Work required
The entries are given below. Output each one unchanged.

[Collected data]
==================================================

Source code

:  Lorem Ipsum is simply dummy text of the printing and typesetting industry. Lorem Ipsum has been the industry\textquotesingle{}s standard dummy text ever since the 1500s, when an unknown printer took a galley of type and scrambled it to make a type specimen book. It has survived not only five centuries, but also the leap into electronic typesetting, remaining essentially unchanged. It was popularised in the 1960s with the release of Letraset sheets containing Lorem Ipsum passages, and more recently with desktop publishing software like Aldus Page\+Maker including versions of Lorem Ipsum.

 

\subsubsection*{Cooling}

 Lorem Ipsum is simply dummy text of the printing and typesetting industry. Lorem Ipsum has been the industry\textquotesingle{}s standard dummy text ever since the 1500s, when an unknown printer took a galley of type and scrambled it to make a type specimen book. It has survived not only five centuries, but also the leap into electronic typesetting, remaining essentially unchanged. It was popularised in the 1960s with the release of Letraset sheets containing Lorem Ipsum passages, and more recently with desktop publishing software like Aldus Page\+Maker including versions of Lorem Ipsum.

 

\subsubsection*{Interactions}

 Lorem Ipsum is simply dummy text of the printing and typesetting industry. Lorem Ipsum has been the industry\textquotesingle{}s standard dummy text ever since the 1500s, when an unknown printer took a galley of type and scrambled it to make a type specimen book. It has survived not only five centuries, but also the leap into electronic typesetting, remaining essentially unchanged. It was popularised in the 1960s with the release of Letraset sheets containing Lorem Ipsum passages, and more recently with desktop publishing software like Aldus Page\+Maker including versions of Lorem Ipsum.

==================================================

Reply to the exercise
Source code

:  Lorem Ipsum is simply dummy text of the printing and typesetting industry. Lorem Ipsum has been the industry\textquotesingle{}s standard dummy text ever since the 1500s, when an unknown printer took a galley of type and scrambled it to make a type specimen book. It has survived not only five centuries, but also the leap into electronic typesetting, remaining essentially unchanged. It was popularised in the 1960s with the release of Letraset sheets containing Lorem Ipsum passages, and more recently with desktop publishing software like Aldus Page\+Maker including versions of Lorem Ipsum.

 

\subsubsection*{Cooling}

 Lorem Ipsum is simply dummy text of the printing and typesetting industry. Lorem Ipsum has been the industry\textquotesingle{}s standard dummy text ever since the 1500s, when an unknown printer took a galley of type and scrambled it to make a type specimen book. It has survived not only five centuries, but also the leap into electronic typesetting, remaining essentially unchanged. It was popularised in the 1960s with the release of Letraset sheets containing Lorem Ipsum passages, and more recently with desktop publishing software like Aldus Page\+Maker including versions of Lorem Ipsum.

 

\subsubsection*{Interactions}

 Lorem Ipsum is simply dummy text of the printing and typesetting industry. Lorem Ipsum has been the industry\textquotesingle{}s standard dummy text ever since the 1500s, when an unknown printer took a galley of type and scrambled it to make a type specimen book. It has survived not only five centuries, but also the leap into electronic typesetting, remaining essentially unchanged. It was popularised in the 1960s with the release of Letraset sheets containing Lorem Ipsum passages, and more recently with desktop publishing software like Aldus Page\+Maker including versions of Lorem Ipsum.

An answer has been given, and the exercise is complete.